Rendered images with source text:
##########

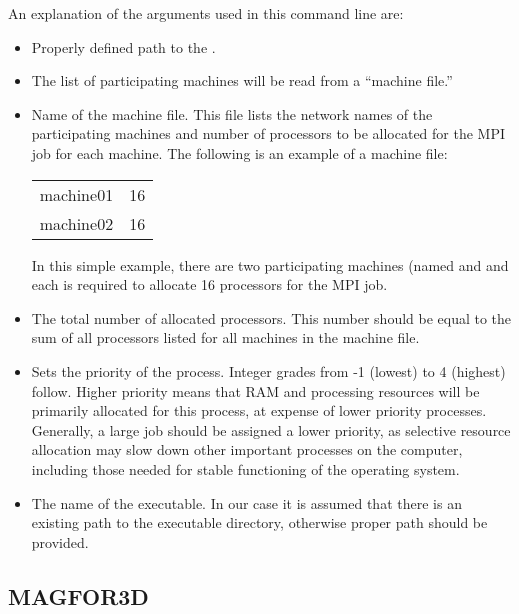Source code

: An explanation of the arguments used in this command line are:
\begin{itemize}
\item[\codeName{PATH}] Properly defined path to the .
\item[\codeName{-machinefile}] The list of participating machines will be read from a ``machine file.''
\item[\codeName{machine.txt}] Name of the machine file. This file lists the network names of the participating machines and number of processors to be allocated for the MPI job for each machine. The following is an example of a machine file:

\begin{fileExample}
\begin{tabular}{|lc|}
\hline
machine01 & 16 \\
machine02 & 16 \\
\hline
\end{tabular}
\end{fileExample}

In this simple example, there are two participating machines (named  and  and each is required to allocate 16 processors for the MPI job.

\item[\codeName{nproc}] The total number of allocated processors. This number should be equal to the sum of all processors listed for all machines in the machine file.
\item[\codeName{-priority 0}] Sets the priority of the process. Integer grades from -1 (lowest) to 4 (highest) follow. Higher priority means that RAM and processing resources will be primarily allocated for this process, at expense of lower priority processes. Generally, a large job should be assigned a lower priority, as selective resource allocation may slow down other important processes on the computer, including those needed for stable functioning of the operating system.
\item[\codeName{maginv3d.exe}] The name of the executable. In our case it is assumed that there is an existing path to the executable directory, otherwise proper path should be provided.
\end{itemize}

\subsection{MAGFOR3D}

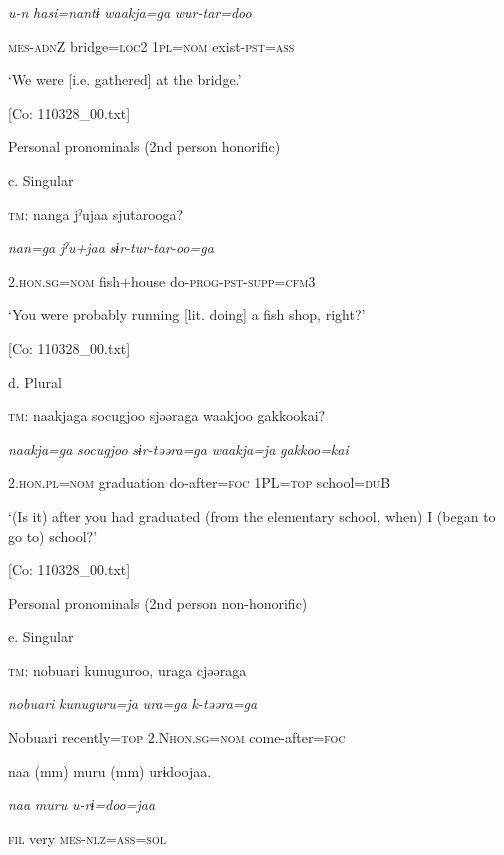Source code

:       \textit{u-n}  \textit{hasi=nantɨ}  \textit{waakja=ga}  \textit{wur-tar=doo}

      \textsc{mes}-\textsc{adn}Z  bridge=\textsc{loc}2  1\textsc{pl}=\textsc{nom}  exist-\textsc{pst}=\textsc{ass}

      ‘We were [i.e. gathered] at the bridge.’

      [Co: 110328\_00.txt]

  Personal pronominals (2nd person honorific)

  c.  Singular

    \textsc{tm}:  nanga  jˀujaa  sjutarooga?

      \textit{nan=ga}  \textit{jˀu+jaa}  \textit{sɨr-tur-tar-oo=ga}

      2.\textsc{hon}.\textsc{sg}=\textsc{nom}  fish+house  do-\textsc{prog}-\textsc{pst}-\textsc{supp}=\textsc{cfm}3

      ‘You were probably running [lit. doing] a fish shop, right?’

      [Co: 110328\_00.txt]

  d.  Plural

    \textsc{tm}:  naakjaga  {\textbar}socugjoo{\textbar}  sjəəraga  waakjoo  {\textbar}gakkoo{\textbar}kai?

      \textit{naakja=ga}  \textit{socugjoo}  \textit{sɨr-təəra=ga}  \textit{waakja=ja}  \textit{gakkoo=kai}

      2.\textsc{hon}.\textsc{pl}=\textsc{nom}  graduation  do-after=\textsc{foc}  1PL=\textsc{top}  school=\textsc{du}B

      ‘(Is it) after you had graduated (from the elementary school, when) I (began to go to) school?’

      [Co: 110328\_00.txt]

  Personal pronominals (2nd person non-honorific)

  e.  Singular

    \textsc{tm}:  nobuari  kunuguroo,  uraga  cjəəraga

      \textit{nobuari}  \textit{kunuguru=ja}  \textit{ura=ga}  \textit{k-təəra=ga}

      Nobuari  recently=\textsc{top}  2.N\textsc{hon}.\textsc{sg}=\textsc{nom}  come-after=\textsc{foc}

      naa  (mm)  muru  (mm)  urɨdoojaa.

      \textit{naa}    \textit{muru}    \textit{u-rɨ=doo=jaa}

      \textsc{fil}    very    \textsc{mes}-\textsc{nlz}=\textsc{ass}=\textsc{sol}

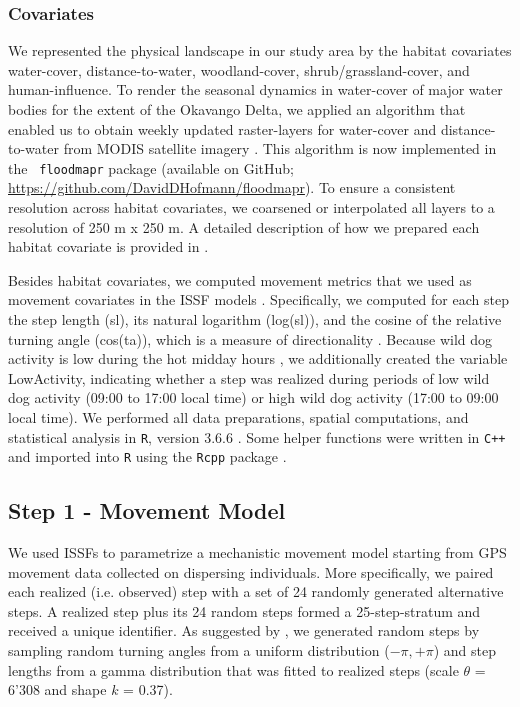 \documentclass[abstract=on,10pt,a4paper,bibliography=totocnumbered]{article}
\begin{document}
\subsubsection{Covariates}
We represented the physical landscape in our study area by the habitat
covariates \textsf{water-cover, distance-to-water, woodland-cover,
shrub/grassland-cover, and human-influence}. To render the seasonal dynamics in
water-cover of major water bodies for the extent of the Okavango Delta, we
applied an algorithm that enabled us to obtain weekly updated raster-layers for
\textsf{water-cover} and \textsf{distance-to-water} from MODIS satellite imagery
\citep{Wolski.2017, Hofmann.2021}. This algorithm is now implemented in the {\tt
floodmapr} package (available on GitHub;
\url{https://github.com/DavidDHofmann/floodmapr}). To ensure a consistent
resolution across habitat covariates, we coarsened or interpolated all layers to
a resolution of 250 m x 250 m. A detailed description of how we prepared each
habitat covariate is provided in \cite{Hofmann.2021}.

Besides habitat covariates, we computed movement metrics that we used as
movement covariates in the ISSF models \citep{Avgar.2016, Fieberg.2021}.
Specifically, we computed for each step the step length (\textsf{sl}), its
natural logarithm (\textsf{log(sl)}), and the cosine of the relative turning
angle (\textsf{cos(ta)}), which is a measure of directionality
\citep{Turchin.1998}. Because wild dog activity is low during the hot midday
hours \citep{Cozzi.2012}, we additionally created the variable
\textsf{LowActivity}, indicating whether a step was realized during periods of
low wild dog activity (09:00 to 17:00 local time) or high wild dog activity
(17:00 to 09:00 local time). We performed all data preparations, spatial
computations, and statistical analysis in {\tt R}, version 3.6.6 \citep{R.2020}.
Some helper functions were written in {\tt C++} and imported into {\tt R} using
the {\tt Rcpp} package \citep{Eddelbuettel.2011, Eddelbuettel.2013}.

\subsection{Step 1 - Movement Model}
We used ISSFs \citep{Avgar.2016} to parametrize a mechanistic movement model
starting from GPS movement data collected on dispersing individuals. More
specifically, we paired each realized (i.e. observed) step with a set of 24
randomly generated alternative steps. A realized step plus its 24 random steps
formed a 25-step-stratum and received a unique identifier. As suggested by
\cite{Avgar.2016}, we generated random steps by sampling random turning angles
from a uniform distribution (\(-\pi, +\pi\)) and step lengths from a gamma
distribution that was fitted to realized steps (scale \(\theta\) = 6'308 and
shape \(k\) = 0.37).
\end{document}
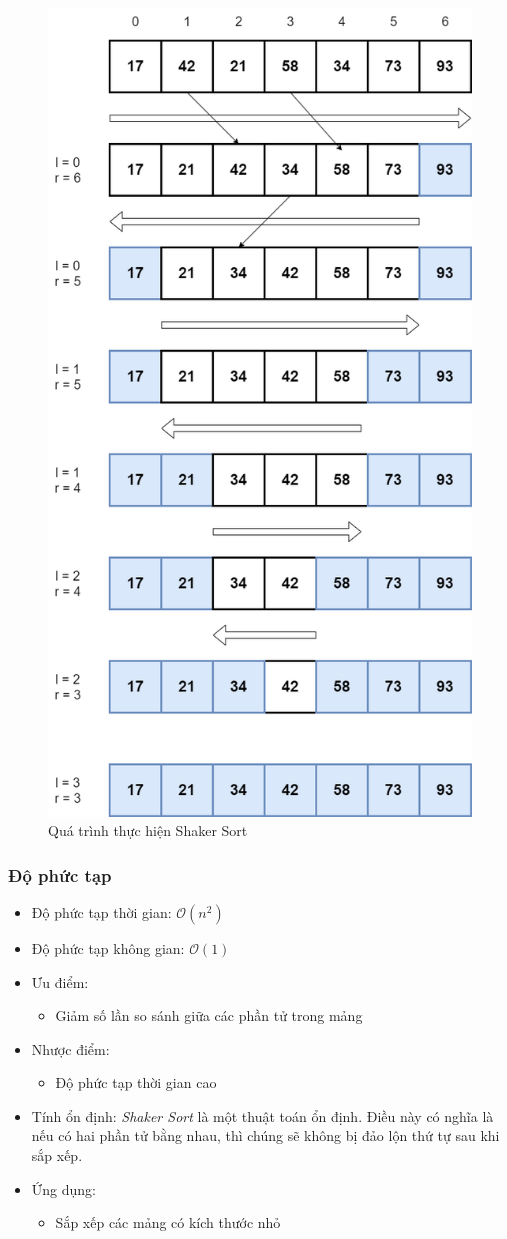 \begin{figure}[H]
    \centering
    \includegraphics[width=0.6\linewidth]{img/shaker_sort/1.png}
    \caption{Quá trình thực hiện Shaker Sort}
\end{figure}

\subsubsection{Độ phức tạp}

\begin{itemize}
    \item Độ phức tạp thời gian: $\mathcal{O}(n^2)$
    \item Độ phức tạp không gian: $\mathcal{O}(1)$
    \item Ưu điểm:
        \begin{itemize}
            \item Giảm số lần so sánh giữa các phần tử trong mảng
        \end{itemize}
    \item Nhược điểm:
        \begin{itemize}
            \item Độ phức tạp thời gian cao
        \end{itemize}
    \item Tính ổn định: \textit{Shaker Sort} là một thuật toán ổn định. Điều này có nghĩa là nếu có hai phần tử bằng nhau, thì chúng sẽ không bị đảo lộn thứ tự sau khi sắp xếp.
    \item Ứng dụng:
        \begin{itemize}
            \item Sắp xếp các mảng có kích thước nhỏ
        \end{itemize}
\end{itemize}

##########

▸ About this exercise
Pictures are to be excluded; the records themselves are to be reproduced exactly.

▸ Response
Source code

: An explanation of the arguments used in this command line are:
\begin{itemize}
\item[\codeName{PATH}] Properly defined path to the .
\item[\codeName{-machinefile}] The list of participating machines will be read from a ``machine file.''
\item[\codeName{machine.txt}] Name of the machine file. This file lists the network names of the participating machines and number of processors to be allocated for the MPI job for each machine. The following is an example of a machine file:

\begin{fileExample}
\begin{tabular}{|lc|}
\hline
machine01 & 16 \\
machine02 & 16 \\
\hline
\end{tabular}
\end{fileExample}

In this simple example, there are two participating machines (named  and  and each is required to allocate 16 processors for the MPI job.

\item[\codeName{nproc}] The total number of allocated processors. This number should be equal to the sum of all processors listed for all machines in the machine file.
\item[\codeName{-priority 0}] Sets the priority of the process. Integer grades from -1 (lowest) to 4 (highest) follow. Higher priority means that RAM and processing resources will be primarily allocated for this process, at expense of lower priority processes. Generally, a large job should be assigned a lower priority, as selective resource allocation may slow down other important processes on the computer, including those needed for stable functioning of the operating system.
\item[\codeName{maginv3d.exe}] The name of the executable. In our case it is assumed that there is an existing path to the executable directory, otherwise proper path should be provided.
\end{itemize}

\subsection{MAGFOR3D}

Source code

:       \textit{u-n}  \textit{hasi=nantɨ}  \textit{waakja=ga}  \textit{wur-tar=doo}

      \textsc{mes}-\textsc{adn}Z  bridge=\textsc{loc}2  1\textsc{pl}=\textsc{nom}  exist-\textsc{pst}=\textsc{ass}

      ‘We were [i.e. gathered] at the bridge.’

      [Co: 110328\_00.txt]

  Personal pronominals (2nd person honorific)

  c.  Singular

    \textsc{tm}:  nanga  jˀujaa  sjutarooga?

      \textit{nan=ga}  \textit{jˀu+jaa}  \textit{sɨr-tur-tar-oo=ga}

      2.\textsc{hon}.\textsc{sg}=\textsc{nom}  fish+house  do-\textsc{prog}-\textsc{pst}-\textsc{supp}=\textsc{cfm}3

      ‘You were probably running [lit. doing] a fish shop, right?’

      [Co: 110328\_00.txt]

  d.  Plural

    \textsc{tm}:  naakjaga  {\textbar}socugjoo{\textbar}  sjəəraga  waakjoo  {\textbar}gakkoo{\textbar}kai?

      \textit{naakja=ga}  \textit{socugjoo}  \textit{sɨr-təəra=ga}  \textit{waakja=ja}  \textit{gakkoo=kai}

      2.\textsc{hon}.\textsc{pl}=\textsc{nom}  graduation  do-after=\textsc{foc}  1PL=\textsc{top}  school=\textsc{du}B

      ‘(Is it) after you had graduated (from the elementary school, when) I (began to go to) school?’

      [Co: 110328\_00.txt]

  Personal pronominals (2nd person non-honorific)

  e.  Singular

    \textsc{tm}:  nobuari  kunuguroo,  uraga  cjəəraga

      \textit{nobuari}  \textit{kunuguru=ja}  \textit{ura=ga}  \textit{k-təəra=ga}

      Nobuari  recently=\textsc{top}  2.N\textsc{hon}.\textsc{sg}=\textsc{nom}  come-after=\textsc{foc}

      naa  (mm)  muru  (mm)  urɨdoojaa.

      \textit{naa}    \textit{muru}    \textit{u-rɨ=doo=jaa}

      \textsc{fil}    very    \textsc{mes}-\textsc{nlz}=\textsc{ass}=\textsc{sol}

 \documentclass[abstract=on,10pt,a4paper,bibliography=totocnumbered]{article}
\begin{document}
\subsubsection{Covariates}
We represented the physical landscape in our study area by the habitat
covariates \textsf{water-cover, distance-to-water, woodland-cover,
shrub/grassland-cover, and human-influence}. To render the seasonal dynamics in
water-cover of major water bodies for the extent of the Okavango Delta, we
applied an algorithm that enabled us to obtain weekly updated raster-layers for
\textsf{water-cover} and \textsf{distance-to-water} from MODIS satellite imagery
\citep{Wolski.2017, Hofmann.2021}. This algorithm is now implemented in the {\tt
floodmapr} package (available on GitHub;
\url{https://github.com/DavidDHofmann/floodmapr}). To ensure a consistent
resolution across habitat covariates, we coarsened or interpolated all layers to
a resolution of 250 m x 250 m. A detailed description of how we prepared each
habitat covariate is provided in \cite{Hofmann.2021}.

Besides habitat covariates, we computed movement metrics that we used as
movement covariates in the ISSF models \citep{Avgar.2016, Fieberg.2021}.
Specifically, we computed for each step the step length (\textsf{sl}), its
natural logarithm (\textsf{log(sl)}), and the cosine of the relative turning
angle (\textsf{cos(ta)}), which is a measure of directionality
\citep{Turchin.1998}. Because wild dog activity is low during the hot midday
hours \citep{Cozzi.2012}, we additionally created the variable
\textsf{LowActivity}, indicating whether a step was realized during periods of
low wild dog activity (09:00 to 17:00 local time) or high wild dog activity
(17:00 to 09:00 local time). We performed all data preparations, spatial
computations, and statistical analysis in {\tt R}, version 3.6.6 \citep{R.2020}.
Some helper functions were written in {\tt C++} and imported into {\tt R} using
the {\tt Rcpp} package \citep{Eddelbuettel.2011, Eddelbuettel.2013}.

\subsection{Step 1 - Movement Model}
We used ISSFs \citep{Avgar.2016} to parametrize a mechanistic movement model
starting from GPS movement data collected on dispersing individuals. More
specifically, we paired each realized (i.e. observed) step with a set of 24
randomly generated alternative steps. A realized step plus its 24 random steps
formed a 25-step-stratum and received a unique identifier. As suggested by
\cite{Avgar.2016}, we generated random steps by sampling random turning angles
from a uniform distribution (\(-\pi, +\pi\)) and step lengths from a gamma
distribution that was fitted to realized steps (scale \(\theta\) = 6'308 and
shape \(k\) = 0.37).
\end{document}
 \begin{figure}[H]
    \centering
    \includegraphics[width=0.6\linewidth]{img/shaker_sort/1.png}
    \caption{Quá trình thực hiện Shaker Sort}
\end{figure}

\subsubsection{Độ phức tạp}

\begin{itemize}
    \item Độ phức tạp thời gian: $\mathcal{O}(n^2)$
    \item Độ phức tạp không gian: $\mathcal{O}(1)$
    \item Ưu điểm:
        \begin{itemize}
            \item Giảm số lần so sánh giữa các phần tử trong mảng
        \end{itemize}
    \item Nhược điểm:
        \begin{itemize}
            \item Độ phức tạp thời gian cao
        \end{itemize}
    \item Tính ổn định: \textit{Shaker Sort} là một thuật toán ổn định. Điều này có nghĩa là nếu có hai phần tử bằng nhau, thì chúng sẽ không bị đảo lộn thứ tự sau khi sắp xếp.
    \item Ứng dụng:
        \begin{itemize}
            \item Sắp xếp các mảng có kích thước nhỏ
        \end{itemize}
\end{itemize}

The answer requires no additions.